The SMF specification suggests the use of single-step upgrade method in both cases. This suggestion is valid from the perspective of the services being added and removed. Unfortunately the operation is not performed in the vacuum, software installation, and removal, the dependencies between the entities and/or their grouping may impact other entities in the system beyond those being targeted by the upgrade campaign. In such cases we may want to generate a series of single-step upgrade procedures based on the redundancy of the impacted entities so we can make sure that the scope of each single-steps is not service impacting.

Figure 16.3 summarizes the upgrade campaign generation process.

Figure 16.3 Upgrade campaign generation for adding new, removing, and upgrading existing entities.

16.3

To reduce the overall execution time of the upgrade campaign the different procedures may be further grouped so that operations on the same node, for example, are collected together and the entire node is upgraded in a single step rather than locking and unlocking it multiple times.

An implementation of this semi-automatic upgrade campaign generation method composes the core of the work presented in [129], which has been implemented as an Eclipse plugin.

16.3.3.2 Upgrade to New Generated Configuration

We have seen the problem of the type replacement method: the new version of the type may not fit properly into the old configuration. Additional changes may be required, which may or may not be straightforward.

Also, since the running configuration was generated with the features of the old entity prototypes it possible could not take into account any new features of the newly delivered one, while the whole idea of the upgrade usually focuses on deploying those new features. A better idea is to generate a new configuration with the updated input requirement and upgrade the system to this new configuration.

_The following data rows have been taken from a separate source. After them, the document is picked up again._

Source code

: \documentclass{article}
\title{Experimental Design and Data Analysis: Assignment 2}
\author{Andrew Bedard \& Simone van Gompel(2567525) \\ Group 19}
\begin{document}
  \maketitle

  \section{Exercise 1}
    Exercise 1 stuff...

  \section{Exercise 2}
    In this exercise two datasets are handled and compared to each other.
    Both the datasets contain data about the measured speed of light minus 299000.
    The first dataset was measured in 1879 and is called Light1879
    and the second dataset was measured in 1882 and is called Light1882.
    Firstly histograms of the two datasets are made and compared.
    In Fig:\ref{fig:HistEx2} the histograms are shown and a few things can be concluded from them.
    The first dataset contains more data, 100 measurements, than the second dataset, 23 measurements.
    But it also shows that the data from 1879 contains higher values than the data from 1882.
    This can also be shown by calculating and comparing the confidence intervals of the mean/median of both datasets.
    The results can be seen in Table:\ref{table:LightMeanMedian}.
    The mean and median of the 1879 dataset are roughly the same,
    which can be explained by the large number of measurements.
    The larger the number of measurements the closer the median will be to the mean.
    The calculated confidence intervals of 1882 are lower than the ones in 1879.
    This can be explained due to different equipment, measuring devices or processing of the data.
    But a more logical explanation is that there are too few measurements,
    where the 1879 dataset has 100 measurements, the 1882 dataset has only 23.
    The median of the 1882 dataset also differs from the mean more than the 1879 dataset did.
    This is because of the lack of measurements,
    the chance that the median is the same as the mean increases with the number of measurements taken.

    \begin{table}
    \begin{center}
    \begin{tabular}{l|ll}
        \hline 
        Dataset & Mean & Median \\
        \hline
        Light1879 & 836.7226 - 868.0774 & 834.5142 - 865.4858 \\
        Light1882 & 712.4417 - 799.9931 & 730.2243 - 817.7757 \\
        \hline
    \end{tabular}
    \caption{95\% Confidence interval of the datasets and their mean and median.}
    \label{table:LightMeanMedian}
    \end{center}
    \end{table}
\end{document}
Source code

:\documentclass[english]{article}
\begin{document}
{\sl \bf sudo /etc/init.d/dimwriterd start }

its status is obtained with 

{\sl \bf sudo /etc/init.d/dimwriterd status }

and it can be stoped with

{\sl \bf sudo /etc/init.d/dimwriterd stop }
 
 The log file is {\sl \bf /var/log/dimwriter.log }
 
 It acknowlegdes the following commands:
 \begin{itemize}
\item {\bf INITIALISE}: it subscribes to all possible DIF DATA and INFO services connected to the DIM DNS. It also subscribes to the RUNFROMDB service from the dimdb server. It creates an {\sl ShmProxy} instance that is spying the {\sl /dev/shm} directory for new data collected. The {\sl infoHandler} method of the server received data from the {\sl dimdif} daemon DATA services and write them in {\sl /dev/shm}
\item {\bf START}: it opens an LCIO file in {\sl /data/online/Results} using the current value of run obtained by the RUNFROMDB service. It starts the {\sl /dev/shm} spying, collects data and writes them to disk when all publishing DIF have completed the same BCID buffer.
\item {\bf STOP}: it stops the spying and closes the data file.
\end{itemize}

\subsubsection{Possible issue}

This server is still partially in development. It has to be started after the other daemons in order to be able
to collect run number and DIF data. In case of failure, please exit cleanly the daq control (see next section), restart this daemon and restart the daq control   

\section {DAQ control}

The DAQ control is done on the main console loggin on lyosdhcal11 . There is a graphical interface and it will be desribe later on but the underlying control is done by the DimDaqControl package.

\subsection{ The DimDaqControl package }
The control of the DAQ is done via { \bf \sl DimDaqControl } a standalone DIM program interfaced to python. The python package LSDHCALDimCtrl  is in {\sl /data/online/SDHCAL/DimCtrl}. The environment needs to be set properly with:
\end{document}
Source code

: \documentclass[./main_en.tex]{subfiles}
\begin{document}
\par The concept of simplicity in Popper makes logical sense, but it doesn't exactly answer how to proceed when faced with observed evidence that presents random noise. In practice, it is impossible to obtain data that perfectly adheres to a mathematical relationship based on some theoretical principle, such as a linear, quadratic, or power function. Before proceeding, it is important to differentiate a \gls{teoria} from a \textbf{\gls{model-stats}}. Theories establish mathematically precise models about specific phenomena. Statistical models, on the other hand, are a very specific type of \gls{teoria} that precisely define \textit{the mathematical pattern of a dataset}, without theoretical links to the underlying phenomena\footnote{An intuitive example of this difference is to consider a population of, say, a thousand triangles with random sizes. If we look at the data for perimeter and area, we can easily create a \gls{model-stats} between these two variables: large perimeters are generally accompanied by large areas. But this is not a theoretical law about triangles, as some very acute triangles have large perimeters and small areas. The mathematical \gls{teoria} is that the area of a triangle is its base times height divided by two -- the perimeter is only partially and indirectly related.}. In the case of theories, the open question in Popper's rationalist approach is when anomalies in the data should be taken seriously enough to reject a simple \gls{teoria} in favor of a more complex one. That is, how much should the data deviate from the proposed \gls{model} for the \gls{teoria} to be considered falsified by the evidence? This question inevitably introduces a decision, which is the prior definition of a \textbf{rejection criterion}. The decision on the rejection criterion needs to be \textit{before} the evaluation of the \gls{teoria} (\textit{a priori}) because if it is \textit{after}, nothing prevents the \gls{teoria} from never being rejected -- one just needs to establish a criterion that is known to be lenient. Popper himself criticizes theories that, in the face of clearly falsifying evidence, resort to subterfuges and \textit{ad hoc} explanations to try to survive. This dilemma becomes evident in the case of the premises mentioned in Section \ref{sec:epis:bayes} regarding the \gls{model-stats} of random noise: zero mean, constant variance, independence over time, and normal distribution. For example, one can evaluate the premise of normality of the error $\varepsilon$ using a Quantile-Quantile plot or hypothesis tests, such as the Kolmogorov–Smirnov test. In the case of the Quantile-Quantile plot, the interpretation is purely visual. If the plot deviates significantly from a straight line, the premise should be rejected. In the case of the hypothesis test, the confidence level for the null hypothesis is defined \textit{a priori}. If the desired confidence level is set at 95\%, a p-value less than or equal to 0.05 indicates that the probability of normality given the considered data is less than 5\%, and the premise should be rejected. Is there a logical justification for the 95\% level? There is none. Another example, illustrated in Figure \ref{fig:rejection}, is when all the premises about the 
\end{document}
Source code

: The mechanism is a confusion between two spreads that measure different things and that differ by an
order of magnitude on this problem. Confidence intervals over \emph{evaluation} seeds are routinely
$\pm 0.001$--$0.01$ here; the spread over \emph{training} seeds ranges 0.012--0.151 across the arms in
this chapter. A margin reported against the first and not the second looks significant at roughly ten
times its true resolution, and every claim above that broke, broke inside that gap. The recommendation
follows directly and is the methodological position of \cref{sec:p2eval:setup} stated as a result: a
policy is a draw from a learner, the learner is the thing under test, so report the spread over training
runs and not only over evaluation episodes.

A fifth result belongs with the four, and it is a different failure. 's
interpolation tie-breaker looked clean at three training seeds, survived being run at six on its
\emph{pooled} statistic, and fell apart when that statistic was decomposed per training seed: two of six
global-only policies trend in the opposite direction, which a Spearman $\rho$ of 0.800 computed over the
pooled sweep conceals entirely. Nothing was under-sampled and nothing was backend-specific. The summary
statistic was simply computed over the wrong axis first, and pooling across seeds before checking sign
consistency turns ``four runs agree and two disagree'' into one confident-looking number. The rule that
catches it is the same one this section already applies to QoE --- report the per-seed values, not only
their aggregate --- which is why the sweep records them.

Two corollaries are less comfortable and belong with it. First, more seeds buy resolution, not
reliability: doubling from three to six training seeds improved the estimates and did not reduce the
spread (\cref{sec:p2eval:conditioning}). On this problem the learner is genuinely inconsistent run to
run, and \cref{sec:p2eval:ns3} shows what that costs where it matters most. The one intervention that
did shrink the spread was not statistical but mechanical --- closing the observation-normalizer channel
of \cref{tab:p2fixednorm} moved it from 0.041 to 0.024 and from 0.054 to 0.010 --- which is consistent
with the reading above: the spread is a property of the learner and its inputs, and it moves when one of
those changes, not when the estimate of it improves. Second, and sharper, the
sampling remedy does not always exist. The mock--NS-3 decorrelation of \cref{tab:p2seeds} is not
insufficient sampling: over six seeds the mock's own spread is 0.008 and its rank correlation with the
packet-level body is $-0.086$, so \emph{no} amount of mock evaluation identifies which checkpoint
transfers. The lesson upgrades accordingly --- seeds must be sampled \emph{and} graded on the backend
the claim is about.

Unfortunately it is easier said than done. The problem is that when we generate a configuration we generate the entity types and the entities including their names. Since the upgrade is about to change the characteristics of the entities, we cannot rely on them either to identify which entity is new in the system, which one was upgraded and which ones were removed. This mapping between the configuration of the running system and the newly generated system is the key element from the perspective of maintaining the continuity of the services.

This issue normally does not come up in systems that we can shut down and bring up with the new configuration. To maintain the continuity of the service we need to know exactly which entity participates in the redundancy for the provisioning of which service so that this redundancy can be used to avoid service outage.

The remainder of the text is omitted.